* **Aim of the exercise**
Restate all of the entries exactly. Any picture in them should be skipped.
** Supplied information follows **
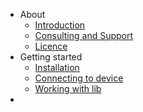 - About
    - [Introduction](introduction)
    - [Consulting and Support](support)
    - [Licence](licence)
- Getting started
    - [Installation](installation)
    - [Connecting to device](connecting)
    - [Working with lib](working)
- 
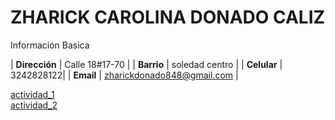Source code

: # ZHARICK CAROLINA DONADO CALIZ
Información Basica

| **Dirección** | Calle 18#17-70 |
| **Barrio** | soledad centro |
| **Celular** | 3242828122|
| **Email** | zharickdonado848@gmail.com |

[actividad_1](ejercicio.md)  
[actividad_2](buscarcedulas.md)  
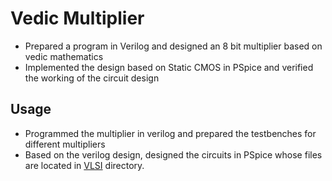 # Vedic Multiplier
* Prepared a program in Verilog and designed an 8 bit multiplier based on vedic mathematics
* Implemented the design based on Static CMOS in PSpice and verified the working of the circuit design

## Usage 
* Programmed the multiplier in verilog and prepared the testbenches for different multipliers
* Based on the verilog design, designed the circuits in PSpice whose files are located in [VLSI](./VLSI/) directory.

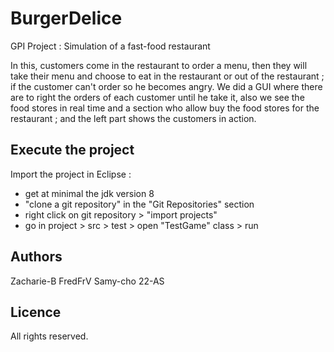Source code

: # BurgerDelice
GPI Project : Simulation of a fast-food restaurant

In this, customers come in the restaurant to order a menu, then they will take their menu and choose to eat in the restaurant or out of the restaurant ; 
if the customer can't order so he becomes angry.
We did a GUI where there are to right the orders of each customer until he take it, also we see the food stores in real time and a section who allow buy the food stores 
for the restaurant ; and the left part shows the customers in action.

## Execute the project
Import the project in Eclipse :
- get at minimal the jdk version 8
- "clone a git repository" in the "Git Repositories" section
- right click on git repository > "import projects"
- go in project > src > test > open "TestGame" class > run

## Authors
Zacharie-B  FredFrV  Samy-cho  22-AS

## Licence
All rights reserved.
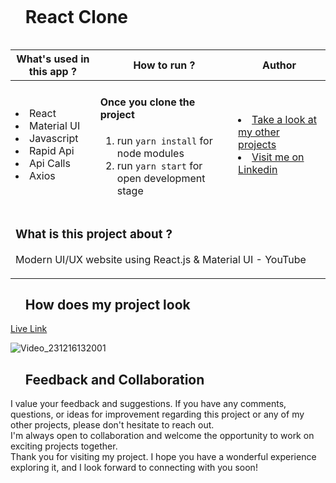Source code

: 
<div id="user-content-toc">
  <ul align="left">
    <summary><h1 style="display: inline-block">React Clone</h1></summary>
  </ul>
</div>

<table>
   <thead>
        <tr>
            <th>What's used in this app ?</th>
            <th>How to run ?</th>
            <th>Author</th>
        </tr>
    </thead>
  <tbody>
  <tr>
    <td> 
      <li> React  
      <li> Material UI
      <li> Javascript
      <li> Rapid Api
      <li> Api Calls
      <li> Axios
    </td>
    <td>  <h4>Once you clone the project</h4>  
      
 1) run  `yarn install` for node modules
 2) run  `yarn start` for open development stage
    
   </td>
    <td> <li> <a href="https://github.com/AliDurul" target="_blank">Take a look at my other projects</a> <li> <a href="https://www.linkedin.com/in/ali-durul/" target="_blank">Visit me on Linkedin</a> 
  </tr>
  <tr>
    <td colspan="3"><h3>What is this project about ?</h3> 
<p>
Modern UI/UX website using React.js & Material UI - YouTube </p>
    </td>
  </tr>
      </tbody>
</table>




<div id="user-content-toc">
  <ul align="left">
    <summary><h2>How does my project look</h2></summary>
  </ul>
</div>


[Live Link](https://lee-react-socialmedia.vercel.app/)

![Video_231216132001](https://github.com/AliDurul/React_SocialMedia/assets/80897590/d793c394-f4c8-4f63-9fc6-489173796d4f)



<div id="user-content-toc">
  <ul align="left">
    <summary><h2>Feedback and Collaboration</h2></summary>
  </ul>
</div>
I value your feedback and suggestions. If you have any comments, questions, or ideas for improvement regarding this project or any of my other projects, please don't hesitate to reach out.<br>
I'm always open to collaboration and welcome the opportunity to work on exciting projects together.<br>
Thank you for visiting my project. I hope you have a wonderful experience exploring it, and I look forward to connecting with you soon!









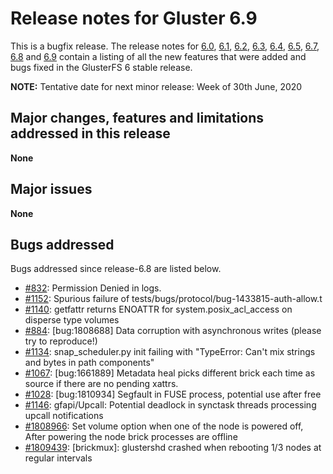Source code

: # Release notes for Gluster 6.9

This is a bugfix release. The release notes for [6.0](6.0.md), [6.1](6.1.md),
 [6.2](6.2.md), [6.3](6.3.md), [6.4](6.4.md), [6.5](6.5.md), [6.7](6.7.md),
[6.8](6.8.md) and [6.9](6.9.md)
contain a listing of all the new features that were added
and bugs fixed in the GlusterFS 6 stable release.

**NOTE:** Tentative date for next minor release: Week of 30th June, 2020

## Major changes, features and limitations addressed in this release

**None**

## Major issues

**None**

## Bugs addressed

Bugs addressed since release-6.8 are listed below.

- [#832](https://github.com/gluster/glusterfs/issues/832): Permission Denied in logs.
- [#1152](https://github.com/gluster/glusterfs/issues/1152): Spurious failure of tests/bugs/protocol/bug-1433815-auth-allow.t
- [#1140](https://github.com/gluster/glusterfs/issues/1140): getfattr returns ENOATTR for system.posix_acl_access on disperse type volumes
- [#884](https://github.com/gluster/glusterfs/issues/884): [bug:1808688] Data corruption with asynchronous writes (please try to reproduce!)
- [#1134](https://github.com/gluster/glusterfs/issues/1134): snap_scheduler.py init failing with "TypeError: Can't mix strings and bytes in path components"
- [#1067](https://github.com/gluster/glusterfs/issues/1067): [bug:1661889] Metadata heal picks different brick each time as source if there are no pending xattrs.
- [#1028](https://github.com/gluster/glusterfs/issues/1028): [bug:1810934] Segfault in FUSE process, potential use after free
- [#1146](https://github.com/gluster/glusterfs/issues/1146): gfapi/Upcall: Potential deadlock in synctask threads processing upcall notifications
- [#1808966](https://bugzilla.redhat.com/1808966): Set volume option when one of the node is powered off, After powering the node brick processes are offline
- [#1809439](https://bugzilla.redhat.com/1809439): [brickmux]: glustershd crashed when rebooting 1/3 nodes at regular intervals

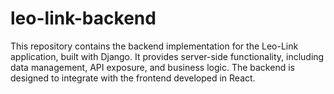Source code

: # leo-link-backend
This repository contains the backend implementation for the Leo-Link application, built with Django. It provides server-side functionality, including data management, API exposure, and business logic. The backend is designed to integrate with the frontend developed in React.

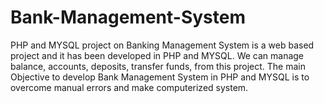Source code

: # Bank-Management-System
PHP and MYSQL project on Banking Management System is a web based project and it has been developed in PHP and MYSQL. We can manage balance, accounts, deposits, transfer funds, from this project. The main Objective to develop Bank Management System in PHP and MYSQL is to overcome manual errors and make computerized system.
** End of Supplied information **
* **Result of the exercise**
 - About
    - [Introduction](introduction)
    - [Consulting and Support](support)
    - [Licence](licence)
- Getting started
    - [Installation](installation)
    - [Connecting to device](connecting)
    - [Working with lib](working)
- 
Source code

: # ZHARICK CAROLINA DONADO CALIZ
Información Basica

| **Dirección** | Calle 18#17-70 |
| **Barrio** | soledad centro |
| **Celular** | 3242828122|
| **Email** | zharickdonado848@gmail.com |

[actividad_1](ejercicio.md)  
[actividad_2](buscarcedulas.md)  
 # Vedic Multiplier
* Prepared a program in Verilog and designed an 8 bit multiplier based on vedic mathematics
* Implemented the design based on Static CMOS in PSpice and verified the working of the circuit design

## Usage 
* Programmed the multiplier in verilog and prepared the testbenches for different multipliers
* Based on the verilog design, designed the circuits in PSpice whose files are located in [VLSI](./VLSI/) directory.

Source code

: # BurgerDelice
GPI Project : Simulation of a fast-food restaurant

In this, customers come in the restaurant to order a menu, then they will take their menu and choose to eat in the restaurant or out of the restaurant ; 
if the customer can't order so he becomes angry.
We did a GUI where there are to right the orders of each customer until he take it, also we see the food stores in real time and a section who allow buy the food stores 
for the restaurant ; and the left part shows the customers in action.

## Execute the project
Import the project in Eclipse :
- get at minimal the jdk version 8
- "clone a git repository" in the "Git Repositories" section
- right click on git repository > "import projects"
- go in project > src > test > open "TestGame" class > run

## Authors
Zacharie-B  FredFrV  Samy-cho  22-AS

## Licence
All rights reserved.
Source code

: 
<div id="user-content-toc">
  <ul align="left">
    <summary><h1 style="display: inline-block">React Clone</h1></summary>
  </ul>
</div>

<table>
   <thead>
        <tr>
            <th>What's used in this app ?</th>
            <th>How to run ?</th>
            <th>Author</th>
        </tr>
    </thead>
  <tbody>
  <tr>
    <td> 
      <li> React  
      <li> Material UI
      <li> Javascript
      <li> Rapid Api
      <li> Api Calls
      <li> Axios
    </td>
    <td>  <h4>Once you clone the project</h4>  
      
 1) run  `yarn install` for node modules
 2) run  `yarn start` for open development stage
    
   </td>
    <td> <li> <a href="https://github.com/AliDurul" target="_blank">Take a look at my other projects</a> <li> <a href="https://www.linkedin.com/in/ali-durul/" target="_blank">Visit me on Linkedin</a> 
  </tr>
  <tr>
    <td colspan="3"><h3>What is this project about ?</h3> 
<p>
Modern UI/UX website using React.js & Material UI - YouTube </p>
    </td>
  </tr>
      </tbody>
</table>




<div id="user-content-toc">
  <ul align="left">
    <summary><h2>How does my project look</h2></summary>
  </ul>
</div>


[Live Link](https://lee-react-socialmedia.vercel.app/)

![Video_231216132001](https://github.com/AliDurul/React_SocialMedia/assets/80897590/d793c394-f4c8-4f63-9fc6-489173796d4f)



<div id="user-content-toc">
  <ul align="left">
    <summary><h2>Feedback and Collaboration</h2></summary>
  </ul>
</div>
I value your feedback and suggestions. If you have any comments, questions, or ideas for improvement regarding this project or any of my other projects, please don't hesitate to reach out.<br>
I'm always open to collaboration and welcome the opportunity to work on exciting projects together.<br>
Thank you for visiting my project. I hope you have a wonderful experience exploring it, and I look forward to connecting with you soon!









Source code

: # Release notes for Gluster 6.9

This is a bugfix release. The release notes for [6.0](6.0.md), [6.1](6.1.md),
 [6.2](6.2.md), [6.3](6.3.md), [6.4](6.4.md), [6.5](6.5.md), [6.7](6.7.md),
[6.8](6.8.md) and [6.9](6.9.md)
contain a listing of all the new features that were added
and bugs fixed in the GlusterFS 6 stable release.

**NOTE:** Tentative date for next minor release: Week of 30th June, 2020

## Major changes, features and limitations addressed in this release

**None**

## Major issues

**None**

## Bugs addressed

Bugs addressed since release-6.8 are listed below.

- [#832](https://github.com/gluster/glusterfs/issues/832): Permission Denied in logs.
- [#1152](https://github.com/gluster/glusterfs/issues/1152): Spurious failure of tests/bugs/protocol/bug-1433815-auth-allow.t
- [#1140](https://github.com/gluster/glusterfs/issues/1140): getfattr returns ENOATTR for system.posix_acl_access on disperse type volumes
- [#884](https://github.com/gluster/glusterfs/issues/884): [bug:1808688] Data corruption with asynchronous writes (please try to reproduce!)
- [#1134](https://github.com/gluster/glusterfs/issues/1134): snap_scheduler.py init failing with "TypeError: Can't mix strings and bytes in path components"
- [#1067](https://github.com/gluster/glusterfs/issues/1067): [bug:1661889] Metadata heal picks different brick each time as source if there are no pending xattrs.
- [#1028](https://github.com/gluster/glusterfs/issues/1028): [bug:1810934] Segfault in FUSE process, potential use after free
- [#1146](https://github.com/gluster/glusterfs/issues/1146): gfapi/Upcall: Potential deadlock in synctask threads processing upcall notifications
- [#1808966](https://bugzilla.redhat.com/1808966): Set volume option when one of the node is powered off, After powering the node brick processes are offline
- [#1809439](https://bugzilla.redhat.com/1809439): [brickmux]: glustershd crashed when rebooting 1/3 nodes at regular intervals

Source code

: # leo-link-backend
This repository contains the backend implementation for the Leo-Link application, built with Django. It provides server-side functionality, including data management, API exposure, and business logic. The backend is designed to integrate with the frontend developed in React.

Source code

: # Bank-Management-System
PHP and MYSQL project on Banking Management System is a web based project and it has been developed in PHP and MYSQL. We can manage balance, accounts, deposits, transfer funds, from this project. The main Objective to develop Bank Management System in PHP and MYSQL is to overcome manual errors and make computerized system.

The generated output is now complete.